• WHAT YOU WILL DO: In the data below, find every line with the word "architecture" and copy it.

• EXTRACTED INFORMATION:
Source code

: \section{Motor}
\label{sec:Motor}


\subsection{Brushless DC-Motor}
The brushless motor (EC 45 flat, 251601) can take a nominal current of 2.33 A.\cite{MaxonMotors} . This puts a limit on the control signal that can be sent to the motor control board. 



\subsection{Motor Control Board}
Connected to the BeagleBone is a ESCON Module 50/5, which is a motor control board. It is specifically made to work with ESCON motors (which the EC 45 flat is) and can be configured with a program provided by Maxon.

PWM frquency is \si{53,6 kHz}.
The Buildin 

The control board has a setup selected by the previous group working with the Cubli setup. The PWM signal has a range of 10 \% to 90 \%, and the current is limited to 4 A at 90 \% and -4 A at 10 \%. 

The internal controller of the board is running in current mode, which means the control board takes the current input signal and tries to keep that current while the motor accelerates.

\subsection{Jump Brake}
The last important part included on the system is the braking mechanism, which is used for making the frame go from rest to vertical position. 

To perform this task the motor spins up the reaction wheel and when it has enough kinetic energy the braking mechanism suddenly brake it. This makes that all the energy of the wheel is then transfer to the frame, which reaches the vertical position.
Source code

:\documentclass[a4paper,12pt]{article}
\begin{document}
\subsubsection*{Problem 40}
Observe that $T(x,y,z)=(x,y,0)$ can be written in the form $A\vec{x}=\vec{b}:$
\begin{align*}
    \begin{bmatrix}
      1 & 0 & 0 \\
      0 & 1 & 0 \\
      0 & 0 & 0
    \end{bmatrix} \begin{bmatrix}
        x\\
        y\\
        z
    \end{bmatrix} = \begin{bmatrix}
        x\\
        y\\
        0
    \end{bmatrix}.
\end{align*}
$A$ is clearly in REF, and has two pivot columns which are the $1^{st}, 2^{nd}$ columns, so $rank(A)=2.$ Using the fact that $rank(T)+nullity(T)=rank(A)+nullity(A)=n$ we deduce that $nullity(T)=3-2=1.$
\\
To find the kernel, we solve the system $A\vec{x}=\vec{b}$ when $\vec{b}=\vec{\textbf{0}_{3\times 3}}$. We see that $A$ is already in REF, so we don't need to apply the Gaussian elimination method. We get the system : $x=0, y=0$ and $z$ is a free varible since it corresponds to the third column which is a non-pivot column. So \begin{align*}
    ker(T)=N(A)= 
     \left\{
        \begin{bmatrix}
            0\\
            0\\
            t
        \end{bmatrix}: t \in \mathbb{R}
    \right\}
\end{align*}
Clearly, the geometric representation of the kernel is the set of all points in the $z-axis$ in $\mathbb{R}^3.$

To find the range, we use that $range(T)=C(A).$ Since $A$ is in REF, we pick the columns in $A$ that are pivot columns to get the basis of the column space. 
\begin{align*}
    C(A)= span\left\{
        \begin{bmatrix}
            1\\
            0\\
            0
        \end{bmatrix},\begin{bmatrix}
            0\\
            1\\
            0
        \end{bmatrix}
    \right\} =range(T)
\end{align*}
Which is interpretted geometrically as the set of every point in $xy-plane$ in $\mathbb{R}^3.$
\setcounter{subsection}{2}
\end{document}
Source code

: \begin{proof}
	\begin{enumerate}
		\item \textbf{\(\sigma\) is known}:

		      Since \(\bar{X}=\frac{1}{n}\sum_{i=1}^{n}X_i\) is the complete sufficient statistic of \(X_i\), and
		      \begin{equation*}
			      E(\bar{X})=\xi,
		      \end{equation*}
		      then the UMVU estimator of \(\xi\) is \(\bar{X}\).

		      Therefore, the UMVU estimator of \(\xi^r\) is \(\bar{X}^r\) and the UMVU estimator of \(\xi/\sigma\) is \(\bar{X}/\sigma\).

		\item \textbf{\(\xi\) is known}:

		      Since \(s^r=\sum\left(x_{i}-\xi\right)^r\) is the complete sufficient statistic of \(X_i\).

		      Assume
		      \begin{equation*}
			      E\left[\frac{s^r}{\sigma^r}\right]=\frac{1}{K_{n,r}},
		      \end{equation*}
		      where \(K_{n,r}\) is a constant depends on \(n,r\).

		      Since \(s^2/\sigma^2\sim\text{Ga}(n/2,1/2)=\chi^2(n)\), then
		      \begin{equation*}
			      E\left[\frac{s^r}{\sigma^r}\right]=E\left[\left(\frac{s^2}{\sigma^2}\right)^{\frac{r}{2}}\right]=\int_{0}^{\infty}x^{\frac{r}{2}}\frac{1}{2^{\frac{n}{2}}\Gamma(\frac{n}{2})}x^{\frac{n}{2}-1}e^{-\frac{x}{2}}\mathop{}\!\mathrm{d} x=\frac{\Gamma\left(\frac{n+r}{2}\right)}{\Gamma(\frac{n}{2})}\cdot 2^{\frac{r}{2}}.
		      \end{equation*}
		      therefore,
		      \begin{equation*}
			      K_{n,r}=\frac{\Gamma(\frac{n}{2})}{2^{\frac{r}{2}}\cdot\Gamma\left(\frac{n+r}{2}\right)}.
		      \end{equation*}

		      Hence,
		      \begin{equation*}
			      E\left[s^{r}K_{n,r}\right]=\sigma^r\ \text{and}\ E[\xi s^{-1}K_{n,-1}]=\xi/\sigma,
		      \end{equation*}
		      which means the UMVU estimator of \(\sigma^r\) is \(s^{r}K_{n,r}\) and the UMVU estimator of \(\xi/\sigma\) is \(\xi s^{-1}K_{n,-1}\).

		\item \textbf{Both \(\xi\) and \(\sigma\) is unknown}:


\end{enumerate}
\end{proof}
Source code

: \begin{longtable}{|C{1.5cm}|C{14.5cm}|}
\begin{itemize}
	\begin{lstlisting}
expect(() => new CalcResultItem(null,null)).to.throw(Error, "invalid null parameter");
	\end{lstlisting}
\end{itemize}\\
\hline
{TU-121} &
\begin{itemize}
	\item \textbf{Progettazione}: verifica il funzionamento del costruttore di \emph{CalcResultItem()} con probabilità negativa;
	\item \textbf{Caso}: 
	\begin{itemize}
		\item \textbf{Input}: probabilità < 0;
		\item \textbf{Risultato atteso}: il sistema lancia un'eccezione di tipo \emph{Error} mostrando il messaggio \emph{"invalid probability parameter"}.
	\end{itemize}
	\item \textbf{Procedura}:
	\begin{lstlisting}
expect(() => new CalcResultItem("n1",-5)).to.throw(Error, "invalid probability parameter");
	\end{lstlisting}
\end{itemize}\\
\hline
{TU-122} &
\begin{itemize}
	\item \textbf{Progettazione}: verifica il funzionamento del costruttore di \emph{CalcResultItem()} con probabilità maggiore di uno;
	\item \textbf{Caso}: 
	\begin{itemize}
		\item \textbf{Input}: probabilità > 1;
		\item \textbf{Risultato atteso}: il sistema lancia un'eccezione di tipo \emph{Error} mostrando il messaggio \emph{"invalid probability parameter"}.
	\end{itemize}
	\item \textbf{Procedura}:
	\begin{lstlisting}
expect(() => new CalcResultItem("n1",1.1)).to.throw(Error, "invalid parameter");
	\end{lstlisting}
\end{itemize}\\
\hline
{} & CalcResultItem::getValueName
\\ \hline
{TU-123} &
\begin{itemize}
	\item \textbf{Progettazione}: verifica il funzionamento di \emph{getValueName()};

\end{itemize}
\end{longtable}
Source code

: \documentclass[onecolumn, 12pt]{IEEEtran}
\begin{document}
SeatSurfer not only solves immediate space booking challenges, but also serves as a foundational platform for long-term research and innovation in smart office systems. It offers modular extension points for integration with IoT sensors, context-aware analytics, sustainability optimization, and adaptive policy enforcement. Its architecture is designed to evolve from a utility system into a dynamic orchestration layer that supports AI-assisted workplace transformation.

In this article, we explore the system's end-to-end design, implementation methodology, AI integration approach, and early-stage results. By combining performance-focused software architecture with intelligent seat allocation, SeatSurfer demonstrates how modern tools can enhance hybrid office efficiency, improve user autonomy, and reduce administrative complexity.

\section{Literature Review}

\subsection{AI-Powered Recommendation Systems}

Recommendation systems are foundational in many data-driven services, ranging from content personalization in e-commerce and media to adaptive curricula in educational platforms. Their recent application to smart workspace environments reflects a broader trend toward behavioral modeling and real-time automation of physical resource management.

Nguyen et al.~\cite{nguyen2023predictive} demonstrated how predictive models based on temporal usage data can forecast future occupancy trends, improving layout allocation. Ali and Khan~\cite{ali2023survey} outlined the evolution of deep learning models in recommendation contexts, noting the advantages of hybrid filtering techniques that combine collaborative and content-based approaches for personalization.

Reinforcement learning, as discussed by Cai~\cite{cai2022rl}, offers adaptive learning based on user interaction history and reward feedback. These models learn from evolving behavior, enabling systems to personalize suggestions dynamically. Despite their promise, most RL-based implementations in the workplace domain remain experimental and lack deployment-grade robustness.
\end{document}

• COMPLETED EXERCISE:
SeatSurfer not only solves immediate space booking challenges, but also serves as a foundational platform for long-term research and innovation in smart office systems. It offers modular extension points for integration with IoT sensors, context-aware analytics, sustainability optimization, and adaptive policy enforcement. Its architecture is designed to evolve from a utility system into a dynamic orchestration layer that supports AI-assisted workplace transformation.
In this article, we explore the system's end-to-end design, implementation methodology, AI integration approach, and early-stage results. By combining performance-focused software architecture with intelligent seat allocation, SeatSurfer demonstrates how modern tools can enhance hybrid office efficiency, improve user autonomy, and reduce administrative complexity.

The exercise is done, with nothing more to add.